-------- Information shown --------
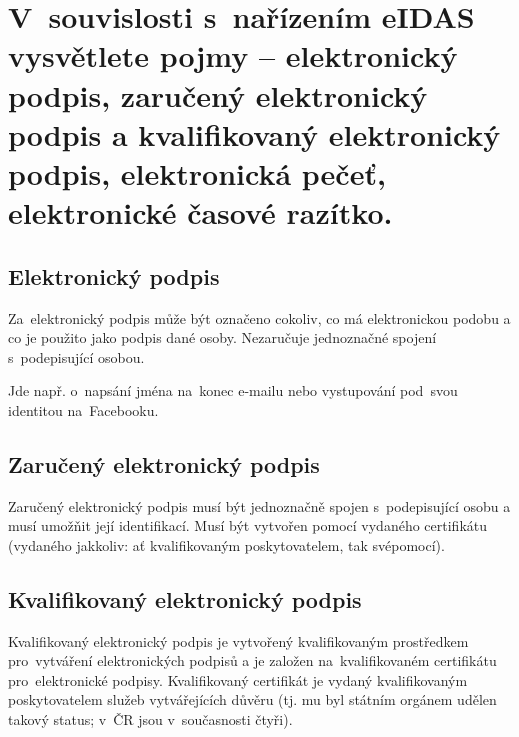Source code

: 

\clearpage
\section{V~souvislosti s~nařízením eIDAS vysvětlete pojmy -- elektronický podpis, zaručený elektronický podpis a kvalifikovaný elektronický podpis, elektronická pečeť, elektronické časové razítko.}

\subsection{Elektronický podpis}

Za~elektronický podpis může být označeno cokoliv, co má elektronickou podobu a co je použito jako podpis dané osoby.
Nezaručuje jednoznačné spojení s~podepisující osobou.

Jde např. o~napsání jména na~konec e-mailu nebo vystupování pod~svou identitou na~Facebooku.


\subsection{Zaručený elektronický podpis}

Zaručený elektronický podpis musí být jednoznačně spojen s~podepisující osobu a musí umožňit její identifikací.
Musí být vytvořen pomocí vydaného certifikátu (vydaného jakkoliv: ať kvalifikovaným poskytovatelem, tak svépomocí).


\subsection{Kvalifikovaný elektronický podpis}

Kvalifikovaný elektronický podpis je vytvořený kvalifikovaným prostředkem pro~vytváření elektronických podpisů a je založen na~kvalifikovaném certifikátu pro~elektronické podpisy.
Kvalifikovaný certifikát je vydaný kvalifikovaným poskytovatelem služeb vytvářejících důvěru (tj. mu byl státním orgánem udělen takový status; v~ČR jsou v~současnosti čtyři).

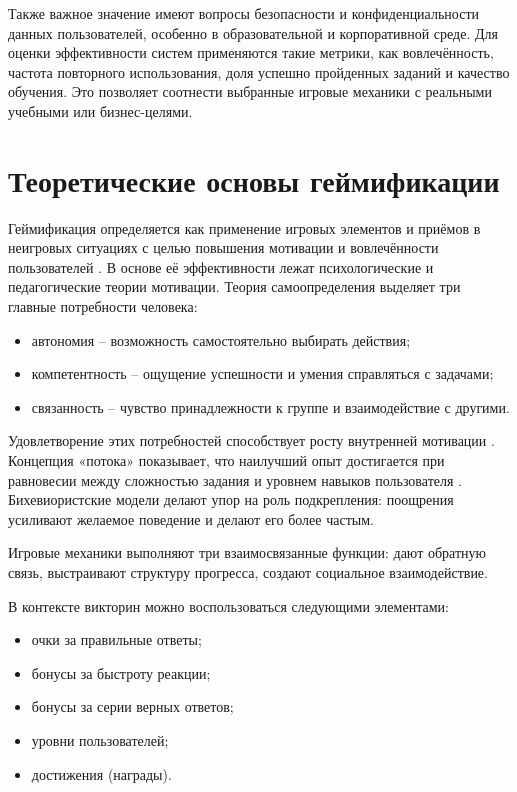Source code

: \documentclass[14pt,a4paper]{extreport}
\begin{document}
Также важное значение имеют вопросы безопасности и конфиденциальности данных пользователей, особенно в образовательной и корпоративной среде. Для оценки эффективности систем применяются такие метрики, как вовлечённость, частота повторного использования, доля успешно пройденных заданий и качество обучения. Это позволяет соотнести выбранные игровые механики с реальными учебными или бизнес-целями.

\section{Теоретические основы геймификации}
Геймификация определяется как применение игровых элементов и приёмов в неигровых ситуациях с целью повышения мотивации и вовлечённости пользователей \cite{csikszentmihalyi1990,deterding2011,ryan2000}. В основе её эффективности лежат психологические и педагогические теории мотивации. Теория самоопределения выделяет три главные потребности человека:
\begin{itemize}
    \item автономия -- возможность самостоятельно выбирать действия;
    \item компетентность -- ощущение успешности и умения справляться с задачами;
    \item связанность -- чувство принадлежности к группе и взаимодействие с другими.
\end{itemize}

Удовлетворение этих потребностей способствует росту внутренней мотивации \cite{ryan2000}. Концепция «потока» показывает, что наилучший опыт достигается при равновесии между сложностью задания и уровнем навыков пользователя \cite{csikszentmihalyi1990}. Бихевиористские модели делают упор на роль подкрепления: поощрения усиливают желаемое поведение и делают его более частым.

Игровые механики выполняют три взаимосвязанные функции: дают обратную связь, выстраивают структуру прогресса, создают социальное взаимодействие.

В контексте викторин можно воспользоваться следующими элементами:
\begin{itemize}
    \item очки за правильные ответы;
    \item бонусы за быстроту реакции;
    \item бонусы за серии верных ответов;
    \item уровни пользователей;
    \item достижения (награды).
\end{itemize}
\end{document}
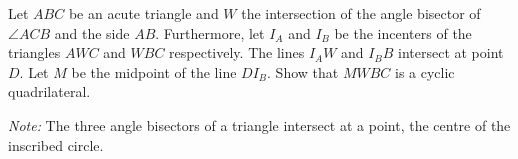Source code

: Let $ABC$ be an acute triangle and $W$ the intersection of the angle bisector of $\angle ACB$ and the side $AB$. Furthermore, let $I_A$ and $I_B$ be the incenters of the triangles $AWC$ and $WBC$ respectively. The lines $I_AW$ and $I_BB$ intersect at point $D$. Let $M$ be the midpoint of the line $DI_B$.
Show that $MWBC$ is a cyclic quadrilateral.

\emph{Note:} The three angle bisectors of a triangle intersect at a point, the centre of the inscribed circle.
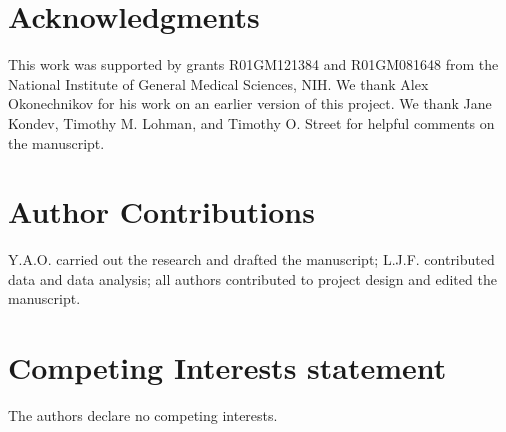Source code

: \section*{Acknowledgments}

This work was supported by grants R01GM121384 and R01GM081648 from the National Institute of General Medical Sciences, NIH. We thank Alex Okonechnikov for his work on an earlier version of this project. We thank Jane Kondev, Timothy M. Lohman, and Timothy O. Street for helpful comments on the manuscript.

\section*{Author Contributions}

Y.A.O. carried out the research and drafted the manuscript; L.J.F. contributed data and data analysis; all authors contributed to project design and edited the manuscript.

\section*{Competing Interests statement}

The authors declare no competing interests.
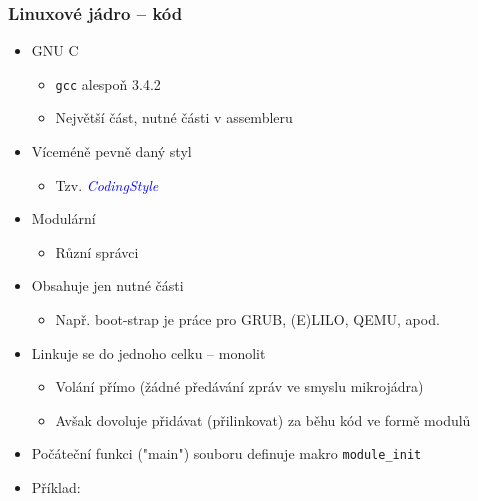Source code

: \documentclass[xcolor=dvipsnames]{beamer}
\let\Oldemph\emph
\renewcommand{\emph}[1]{\textcolor{blue}{\Oldemph{#1}}}
\begin{document}
\begin{frame}
  \frametitle{Linuxové jádro -- kód}
  \begin{itemize}
  \item GNU C
  \begin{itemize}
  \item \texttt{gcc} alespoň 3.4.2
  \item Největší část, nutné části v assembleru
  \end{itemize}
  \item Víceméně pevně daný styl
  \begin{itemize}
  \item Tzv. \emph{CodingStyle}
  \end{itemize}
  \item Modulární
  \begin{itemize}
  \item Různí správci
  \end{itemize}
  \item Obsahuje jen nutné části
  \begin{itemize}
  \item Např. boot-strap je práce pro GRUB, (E)LILO, QEMU, apod.
  \end{itemize}
  \item Linkuje se do jednoho celku -- monolit
  \begin{itemize}
  \item Volání přímo (žádné předávání zpráv ve smyslu mikrojádra)
  \item Avšak dovoluje přidávat (přilinkovat) za běhu kód ve formě modulů
  \end{itemize}
  \item Počáteční funkci ("main") souboru definuje makro \texttt{module\_init}
  \item Příklad:
  \end{itemize}

\end{frame}
\end{document}
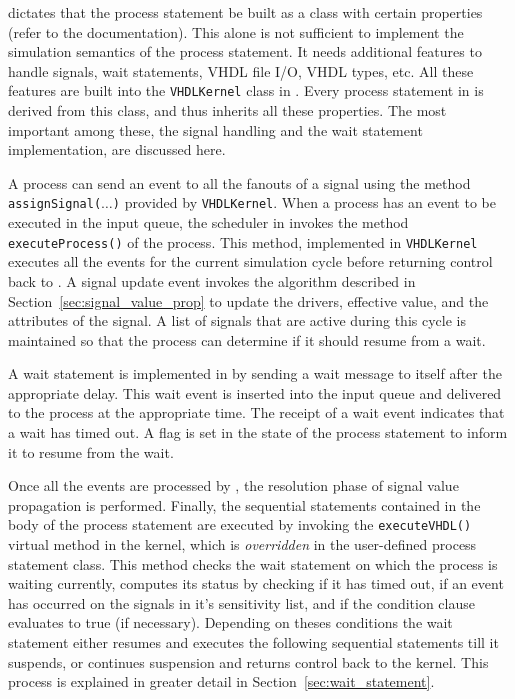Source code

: \documentclass[11pt]{article}
\begin{document}
\warped\/ dictates that the process statement be built as a class with
certain properties (refer to the \warped\/ documentation). This alone
is not sufficient to implement the simulation semantics of the process
statement.  It needs additional features to handle signals, wait
statements, VHDL file I/O, VHDL types, etc.  All these features are
built into the \texttt{VHDLKernel} class in \tyvis.  Every process
statement in \tyvis\/ is derived from this class, and thus inherits
all these properties.  The most important among these, the signal
handling and the wait statement implementation, are discussed here.

A process can send an event to all the fanouts of a signal using the
method \texttt{assignSignal($\ldots$)} provided by
\texttt{VHDLKernel}.  When a process has an event to be executed in
the input queue, the scheduler in \warped\/ invokes the method
\texttt{executeProcess()} of the process.  This method, implemented in
\texttt{VHDLKernel} executes all the events for the current simulation
cycle before returning control back to \warped.  A signal update event
invokes the algorithm described in Section~\ref{sec:signal_value_prop}
to update the drivers, effective value, and the attributes of the
signal.  A list of signals that are active during this cycle is
maintained so that the process can determine if it should resume from
a wait.

A wait statement is implemented in \tyvis\/ by sending a wait message
to itself after the appropriate delay.  This wait event is inserted
into the input queue and delivered to the process at the appropriate
time.  The receipt of a wait event indicates that a wait has timed
out.  A flag is set in the state of the process statement to inform it
to resume from the wait.

Once all the events are processed by \tyvis, the resolution phase of
signal value propagation is performed.  Finally, the sequential
statements contained in the body of the process statement are executed
by invoking the \texttt{executeVHDL()} virtual method in the kernel,
which is \textit{overridden} in the user-defined process statement
class.  This method checks the wait statement on which the process is
waiting currently, computes its status by checking if it has timed
out, if an event has occurred on the signals in it's sensitivity list,
and if the condition clause evaluates to true (if necessary).
Depending on theses conditions the wait statement either resumes and
executes the following sequential statements till it suspends, or
continues suspension and returns control back to the \tyvis\/ kernel.
This process is explained in greater detail in
Section~\ref{sec:wait_statement}.
\end{document}
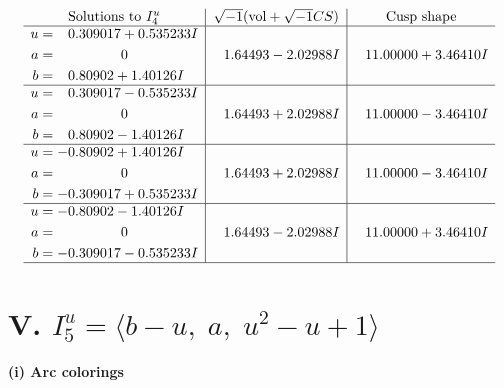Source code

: \documentclass[1p]{elsarticle_modified}
\theoremstyle{definition}
\newcommand{\I}{\sqrt{-1}}
\begin{document}
$$\begin{array}{c|c|c}  
\text{Solutions to }I^u_{4}& \I (\text{vol} + \sqrt{-1}CS) & \text{Cusp shape}\\
 \hline 
\begin{aligned}
u &= \phantom{-}0.309017 + 0.535233 I \\
a &= \phantom{-0.000000 } 0 \\
b &= \phantom{-}0.80902 + 1.40126 I\end{aligned}
 & \phantom{-}1.64493 - 2.02988 I & \phantom{-}11.00000 + 3.46410 I \\ \hline\begin{aligned}
u &= \phantom{-}0.309017 - 0.535233 I \\
a &= \phantom{-0.000000 } 0 \\
b &= \phantom{-}0.80902 - 1.40126 I\end{aligned}
 & \phantom{-}1.64493 + 2.02988 I & \phantom{-}11.00000 - 3.46410 I \\ \hline\begin{aligned}
u &= -0.80902 + 1.40126 I \\
a &= \phantom{-0.000000 } 0 \\
b &= -0.309017 + 0.535233 I\end{aligned}
 & \phantom{-}1.64493 + 2.02988 I & \phantom{-}11.00000 - 3.46410 I \\ \hline\begin{aligned}
u &= -0.80902 - 1.40126 I \\
a &= \phantom{-0.000000 } 0 \\
b &= -0.309017 - 0.535233 I\end{aligned}
 & \phantom{-}1.64493 - 2.02988 I & \phantom{-}11.00000 + 3.46410 I\\
 \hline 
 \end{array}$$\newpage\newpage\renewcommand{\arraystretch}{1}
\centering \section*{V. $I^u_{5}= \langle b- u,\;a,\;u^2- u+1 \rangle$}
\flushleft \textbf{(i) Arc colorings}\\
\end{document}
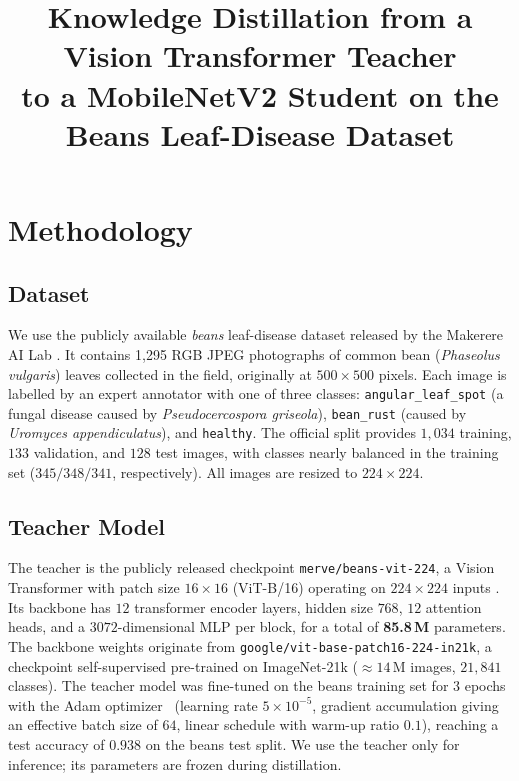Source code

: \documentclass[11pt]{article}
\title{Knowledge Distillation from a Vision Transformer Teacher\\
       to a MobileNetV2 Student on the Beans Leaf-Disease Dataset}
\author{}
\date{}
\begin{document}
\maketitle

\section{Methodology}

\subsection{Dataset}
We use the publicly available \emph{beans} leaf-disease dataset released by
the Makerere AI Lab \cite{mugalu2022makerere}.  It contains
1{,}295 RGB JPEG photographs of common bean (\emph{Phaseolus vulgaris}) leaves
collected in the field, originally at $500\times500$ pixels.  Each image is
labelled by an expert annotator with one of three classes:
\texttt{angular\_leaf\_spot} (a fungal disease caused by
\emph{Pseudocercospora griseola}), \texttt{bean\_rust} (caused by
\emph{Uromyces appendiculatus}), and \texttt{healthy}.  The official split
provides $1{,}034$ training, $133$ validation, and $128$ test images, with
classes nearly balanced in the training set ($345 / 348 / 341$, respectively).
All images are resized to $224\times224$.

\subsection{Teacher Model}
The teacher is the publicly released checkpoint
\texttt{merve/beans-vit-224}, a Vision Transformer with patch size
$16\times16$ (ViT-B/16) operating on $224\times224$ inputs
\cite{dosovitskiy2021vit}.  Its backbone has $12$ transformer encoder layers,
hidden size $768$, $12$ attention heads, and a $3072$-dimensional MLP per
block, for a total of \textbf{85.8\,M} parameters.  The backbone weights
originate from \texttt{google/vit-base-patch16-224-in21k}, a checkpoint
self-supervised pre-trained on \mbox{ImageNet-21k} ($\approx 14$\,M images,
$21{,}841$ classes).  The teacher model was fine-tuned on the beans
training set for $3$ epochs with the Adam optimizer~\cite{kingma2015adam}
(learning rate $5\times10^{-5}$, gradient accumulation giving an effective
batch size of $64$, linear schedule with warm-up ratio $0.1$), reaching a
test accuracy of $0.938$ on the beans test split.  We use the teacher only
for inference; its parameters are frozen during distillation.
\end{document}
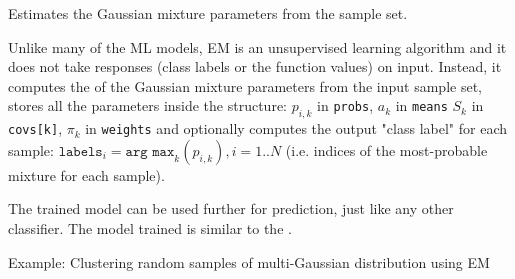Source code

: 
Estimates the Gaussian mixture parameters from the sample set.


Unlike many of the ML models, EM is an unsupervised learning algorithm and it does not take responses (class labels or the function values) on input. Instead, it computes the  of the Gaussian mixture parameters from the input sample set, stores all the parameters inside the structure: $p_{i,k}$ in \texttt{probs}, $a_k$ in \texttt{means} $S_k$ in \texttt{covs[k]}, $\pi_k$ in \texttt{weights} and optionally computes the output "class label" for each sample: $\texttt{labels}_i=\texttt{arg max}_k(p_{i,k}), i=1..N$ (i.e. indices of the most-probable mixture for each sample).

The trained model can be used further for prediction, just like any other classifier. The model trained is similar to the .


Example: Clustering random samples of multi-Gaussian distribution using EM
--------
**Exercise description**.
Your output should be the lines above from the one that contains "Its backbone has" through the one that contains "Estimates the Gaussian", word for word, with pictures left out.

**Result**.
\cite{dosovitskiy2021vit}.  Its backbone has $12$ transformer encoder layers,
hidden size $768$, $12$ attention heads, and a $3072$-dimensional MLP per
block, for a total of \textbf{85.8\,M} parameters.  The backbone weights
originate from \texttt{google/vit-base-patch16-224-in21k}, a checkpoint
self-supervised pre-trained on \mbox{ImageNet-21k} ($\approx 14$\,M images,
$21{,}841$ classes).  The teacher model was fine-tuned on the beans
training set for $3$ epochs with the Adam optimizer~\cite{kingma2015adam}
(learning rate $5\times10^{-5}$, gradient accumulation giving an effective
batch size of $64$, linear schedule with warm-up ratio $0.1$), reaching a
test accuracy of $0.938$ on the beans test split.  We use the teacher only
for inference; its parameters are frozen during distillation.
\end{document}
Source code

: 
Estimates the Gaussian mixture parameters from the sample set.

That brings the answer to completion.